Data excerpts: Begin
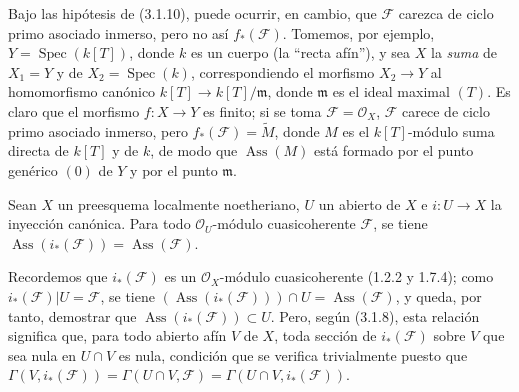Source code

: \begin{remark}[3.1.12]
\label{IV.2.3.1.12-fr}
Bajo las hipótesis de (3.1.10), puede ocurrir, en cambio, que $\mathcal F$
carezca de ciclo primo asociado inmerso, pero no así $f_*(\mathcal F)$.
Tomemos, por ejemplo, $Y=\operatorname{Spec}(k[T])$, donde $k$ es un cuerpo
(la ``recta afín''), y sea $X$ la \emph{suma} de $X_1=Y$ y de
$X_2=\operatorname{Spec}(k)$, correspondiendo el morfismo $X_2\to Y$ al
homomorfismo canónico $k[T]\to k[T]/\mathfrak m$, donde $\mathfrak m$ es el
ideal maximal $(T)$. Es claro que el morfismo $f:X\to Y$ es finito; si se toma
$\mathcal F=\mathcal O_X$, $\mathcal F$ carece de ciclo primo asociado
inmerso, pero $f_*(\mathcal F)=\widetilde M$, donde $M$ es el
$k[T]$-módulo suma directa de $k[T]$ y de $k$, de modo que
$\operatorname{Ass}(M)$ está formado por el punto genérico $(0)$ de $Y$ y por
el punto $\mathfrak m$.
\end{remark}

\begin{proposition}[3.1.13]
\label{IV.2.3.1.13-fr}
Sean $X$ un preesquema localmente noetheriano, $U$ un abierto de $X$ e
$i:U\to X$ la inyección canónica. Para todo $\mathcal O_U$-módulo
cuasicoherente $\mathcal F$, se tiene
$\operatorname{Ass}(i_*(\mathcal F))=\operatorname{Ass}(\mathcal F)$.
\end{proposition}

Recordemos que $i_*(\mathcal F)$ es un $\mathcal O_X$-módulo cuasicoherente
(1.2.2 y 1.7.4); como $i_*(\mathcal F)|U=\mathcal F$, se tiene
$(\operatorname{Ass}(i_*(\mathcal F)))\cap U=\operatorname{Ass}(\mathcal F)$,
y queda, por tanto, demostrar que
$\operatorname{Ass}(i_*(\mathcal F))\subset U$. Pero, según (3.1.8), esta
relación significa que, para todo abierto afín $V$ de $X$, toda sección de
$i_*(\mathcal F)$ sobre $V$ que sea nula en $U\cap V$ es nula, condición que
se verifica trivialmente puesto que
$\Gamma(V,i_*(\mathcal F))=\Gamma(U\cap V,\mathcal F)
=\Gamma(U\cap V,i_*(\mathcal F))$.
Data excerpts: End
• _Task_
The records above must be printed exactly; the pictures stay out.

• _Result below_
Source code

: \begin{remark}[3.1.12]
\label{IV.2.3.1.12-fr}
Bajo las hipótesis de (3.1.10), puede ocurrir, en cambio, que $\mathcal F$
carezca de ciclo primo asociado inmerso, pero no así $f_*(\mathcal F)$.
Tomemos, por ejemplo, $Y=\operatorname{Spec}(k[T])$, donde $k$ es un cuerpo
(la ``recta afín''), y sea $X$ la \emph{suma} de $X_1=Y$ y de
$X_2=\operatorname{Spec}(k)$, correspondiendo el morfismo $X_2\to Y$ al
homomorfismo canónico $k[T]\to k[T]/\mathfrak m$, donde $\mathfrak m$ es el
ideal maximal $(T)$. Es claro que el morfismo $f:X\to Y$ es finito; si se toma
$\mathcal F=\mathcal O_X$, $\mathcal F$ carece de ciclo primo asociado
inmerso, pero $f_*(\mathcal F)=\widetilde M$, donde $M$ es el
$k[T]$-módulo suma directa de $k[T]$ y de $k$, de modo que
$\operatorname{Ass}(M)$ está formado por el punto genérico $(0)$ de $Y$ y por
el punto $\mathfrak m$.
\end{remark}

\begin{proposition}[3.1.13]
\label{IV.2.3.1.13-fr}
Sean $X$ un preesquema localmente noetheriano, $U$ un abierto de $X$ e
$i:U\to X$ la inyección canónica. Para todo $\mathcal O_U$-módulo
cuasicoherente $\mathcal F$, se tiene
$\operatorname{Ass}(i_*(\mathcal F))=\operatorname{Ass}(\mathcal F)$.
\end{proposition}

Recordemos que $i_*(\mathcal F)$ es un $\mathcal O_X$-módulo cuasicoherente
(1.2.2 y 1.7.4); como $i_*(\mathcal F)|U=\mathcal F$, se tiene
$(\operatorname{Ass}(i_*(\mathcal F)))\cap U=\operatorname{Ass}(\mathcal F)$,
y queda, por tanto, demostrar que
$\operatorname{Ass}(i_*(\mathcal F))\subset U$. Pero, según (3.1.8), esta
relación significa que, para todo abierto afín $V$ de $X$, toda sección de
$i_*(\mathcal F)$ sobre $V$ que sea nula en $U\cap V$ es nula, condición que
se verifica trivialmente puesto que
$\Gamma(V,i_*(\mathcal F))=\Gamma(U\cap V,\mathcal F)
=\Gamma(U\cap V,i_*(\mathcal F))$.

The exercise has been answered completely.